*How to complete this task*: Only the lines from the one containing "similar despite different names*" through the last line of the material should be returned, each exactly as it stands.

☆ ☆ ☆ ☆ ☆ ☆ ☆

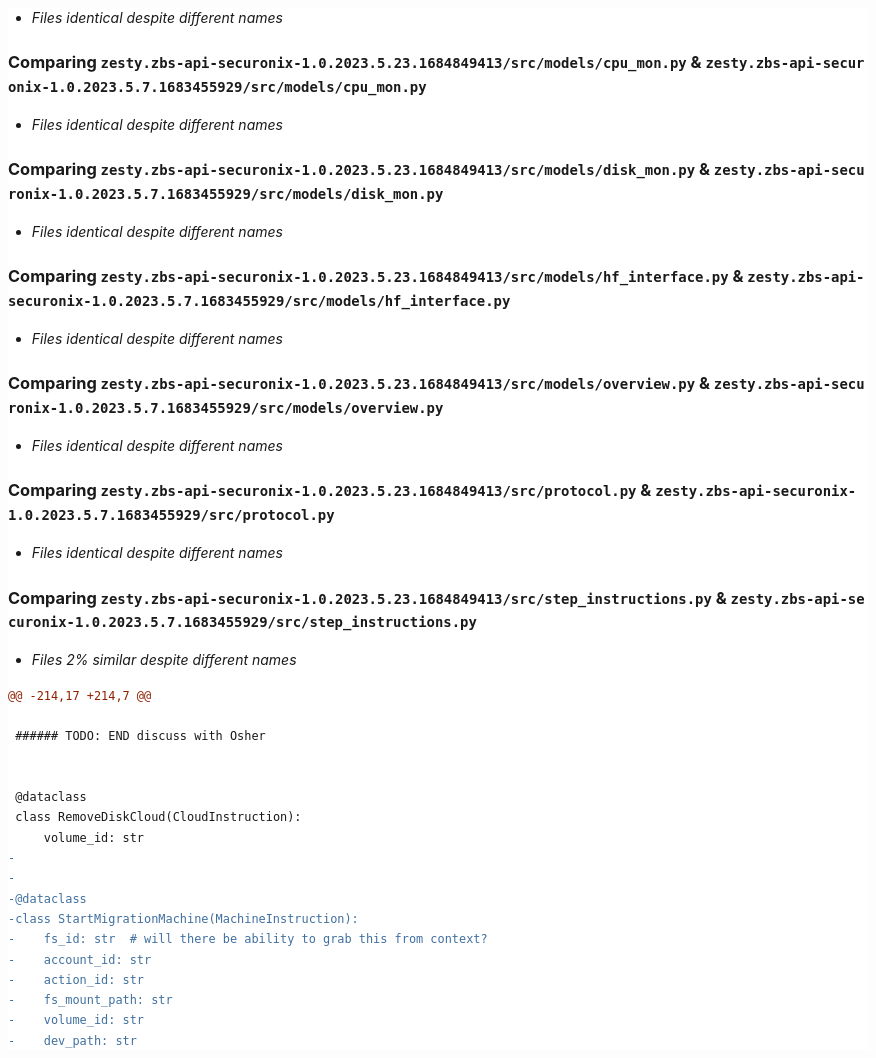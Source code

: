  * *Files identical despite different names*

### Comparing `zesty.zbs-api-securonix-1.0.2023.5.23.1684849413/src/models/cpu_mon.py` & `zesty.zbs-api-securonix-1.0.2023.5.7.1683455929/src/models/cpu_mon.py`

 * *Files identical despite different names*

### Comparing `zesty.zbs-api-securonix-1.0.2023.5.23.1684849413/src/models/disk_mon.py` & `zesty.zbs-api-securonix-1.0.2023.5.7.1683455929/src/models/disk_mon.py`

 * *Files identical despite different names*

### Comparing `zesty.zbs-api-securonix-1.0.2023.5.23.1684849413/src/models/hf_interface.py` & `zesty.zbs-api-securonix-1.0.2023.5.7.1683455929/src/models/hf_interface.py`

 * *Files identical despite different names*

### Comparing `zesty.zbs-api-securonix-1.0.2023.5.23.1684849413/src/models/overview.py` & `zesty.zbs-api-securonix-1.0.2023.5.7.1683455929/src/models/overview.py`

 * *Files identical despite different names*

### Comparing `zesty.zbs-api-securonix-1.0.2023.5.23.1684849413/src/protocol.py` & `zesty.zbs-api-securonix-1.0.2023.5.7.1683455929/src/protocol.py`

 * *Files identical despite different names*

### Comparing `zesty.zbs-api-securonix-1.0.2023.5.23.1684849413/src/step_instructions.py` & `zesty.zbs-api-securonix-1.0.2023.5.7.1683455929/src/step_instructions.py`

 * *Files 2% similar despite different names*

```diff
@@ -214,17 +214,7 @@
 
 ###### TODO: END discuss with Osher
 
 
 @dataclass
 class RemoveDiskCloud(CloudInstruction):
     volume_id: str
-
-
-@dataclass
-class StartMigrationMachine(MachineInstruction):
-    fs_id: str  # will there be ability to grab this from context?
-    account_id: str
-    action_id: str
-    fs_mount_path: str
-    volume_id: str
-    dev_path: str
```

☆ ☆ ☆ ☆ ☆ ☆ ☆

*The completed task*:
 * *Files 2% similar despite different names*

```diff
@@ -214,17 +214,7 @@
 
 ###### TODO: END discuss with Osher
 
 
 @dataclass
 class RemoveDiskCloud(CloudInstruction):
     volume_id: str
-
-
-@dataclass
-class StartMigrationMachine(MachineInstruction):
-    fs_id: str  # will there be ability to grab this from context?
-    account_id: str
-    action_id: str
-    fs_mount_path: str
-    volume_id: str
-    dev_path: str
```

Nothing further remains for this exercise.